If your script sometimes recceives data from non-ajax components you first need to check if the data is utf-8 encoded. If the encoding is not set you need to identify if the client is an ajax component.
if (!empty($_POST)) {
$flag_unicoded = false;
if (strpos(strtolower($_SERVER['CONTENT_TYPE']), 'charset=utf-8') !== false) $flag_unicoded = true;
if (isset($_SERVER['HTTP_X_REQUESTED_WITH']) && $_SERVER['HTTP_X_REQUESTED_WITH'] == 'XMLHttpRequest' && strpos(strtolower($_SERVER['CONTENT_TYPE']), 'charset') === false) $flag_unicoded = true;
if ($flag_unicoded) {
function utf8_decode_recursive($input) {
$return = array();
foreach ($input as $key => $val) {
if (is_array($val)) $return[$key] = utf8_decode_recursive($val);
else $return[$key] = utf8_decode($val);
}
return $return;
}
$_POST = utf8_decode_recursive($_POST);
}
}
Recceive ISO-8859-1 data using jQuery.ajax()

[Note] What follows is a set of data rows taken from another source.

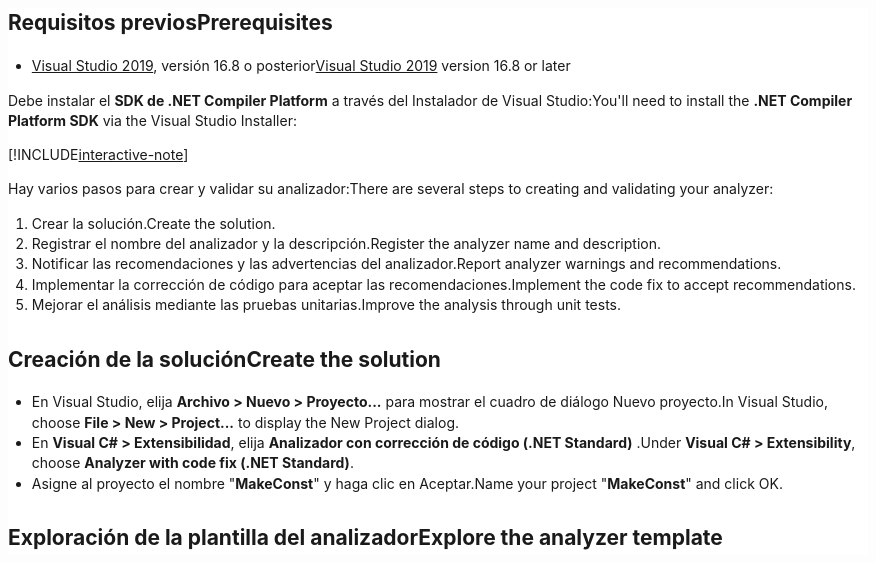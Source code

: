 ## <a name="prerequisites"></a><span data-ttu-id="7bc97-114">Requisitos previos</span><span class="sxs-lookup"><span data-stu-id="7bc97-114">Prerequisites</span></span>

- <span data-ttu-id="7bc97-115">[Visual Studio 2019](https://www.visualstudio.com/downloads), versión 16.8 o posterior</span><span class="sxs-lookup"><span data-stu-id="7bc97-115">[Visual Studio 2019](https://www.visualstudio.com/downloads) version 16.8 or later</span></span>

<span data-ttu-id="7bc97-116">Debe instalar el **SDK de .NET Compiler Platform** a través del Instalador de Visual Studio:</span><span class="sxs-lookup"><span data-stu-id="7bc97-116">You'll need to install the **.NET Compiler Platform SDK** via the Visual Studio Installer:</span></span>

[!INCLUDE[interactive-note](~/includes/roslyn-installation.md)]

<span data-ttu-id="7bc97-117">Hay varios pasos para crear y validar su analizador:</span><span class="sxs-lookup"><span data-stu-id="7bc97-117">There are several steps to creating and validating your analyzer:</span></span>

1. <span data-ttu-id="7bc97-118">Crear la solución.</span><span class="sxs-lookup"><span data-stu-id="7bc97-118">Create the solution.</span></span>
1. <span data-ttu-id="7bc97-119">Registrar el nombre del analizador y la descripción.</span><span class="sxs-lookup"><span data-stu-id="7bc97-119">Register the analyzer name and description.</span></span>
1. <span data-ttu-id="7bc97-120">Notificar las recomendaciones y las advertencias del analizador.</span><span class="sxs-lookup"><span data-stu-id="7bc97-120">Report analyzer warnings and recommendations.</span></span>
1. <span data-ttu-id="7bc97-121">Implementar la corrección de código para aceptar las recomendaciones.</span><span class="sxs-lookup"><span data-stu-id="7bc97-121">Implement the code fix to accept recommendations.</span></span>
1. <span data-ttu-id="7bc97-122">Mejorar el análisis mediante las pruebas unitarias.</span><span class="sxs-lookup"><span data-stu-id="7bc97-122">Improve the analysis through unit tests.</span></span>

## <a name="create-the-solution"></a><span data-ttu-id="7bc97-123">Creación de la solución</span><span class="sxs-lookup"><span data-stu-id="7bc97-123">Create the solution</span></span>

- <span data-ttu-id="7bc97-124">En Visual Studio, elija **Archivo > Nuevo > Proyecto...** para mostrar el cuadro de diálogo Nuevo proyecto.</span><span class="sxs-lookup"><span data-stu-id="7bc97-124">In Visual Studio, choose **File > New > Project...** to display the New Project dialog.</span></span>
- <span data-ttu-id="7bc97-125">En **Visual C# > Extensibilidad**, elija **Analizador con corrección de código (.NET Standard)** .</span><span class="sxs-lookup"><span data-stu-id="7bc97-125">Under **Visual C# > Extensibility**, choose **Analyzer with code fix (.NET Standard)**.</span></span>
- <span data-ttu-id="7bc97-126">Asigne al proyecto el nombre "**MakeConst**" y haga clic en Aceptar.</span><span class="sxs-lookup"><span data-stu-id="7bc97-126">Name your project "**MakeConst**" and click OK.</span></span>

## <a name="explore-the-analyzer-template"></a><span data-ttu-id="7bc97-127">Exploración de la plantilla del analizador</span><span class="sxs-lookup"><span data-stu-id="7bc97-127">Explore the analyzer template</span></span>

If no charsets are defined, the ajax component expects the data is UTF-8 encoded. Unless the data was scrambled before it was sent.
1. Headers
If you send a HTTP header stating charset ISO-8859-1, the ajax component returns it nicely transcoded to ISO-8859-1:
Content-type: text/plain; charset=iso-8859-1
If you get your charsets misspelled, Internet Explorer will throw an error while Chrome and Firefox can rely on the overriding mime type (see below).
2. Overriding mime type
If there is no HTTP header stating Content-type, you need to force jQuery to transcode result:
beforeSend: function(jqXHR) {
jqXHR.overrideMimeType("text/html;charset=iso-8859-1");
}
Note: Overriding the mime type does not work in Internet Explorer 9. It will just remove scrambled foreign characters. (Of course, it's Internet Explorer)
To be on the safe side, both override mimetype and send the Content-type header.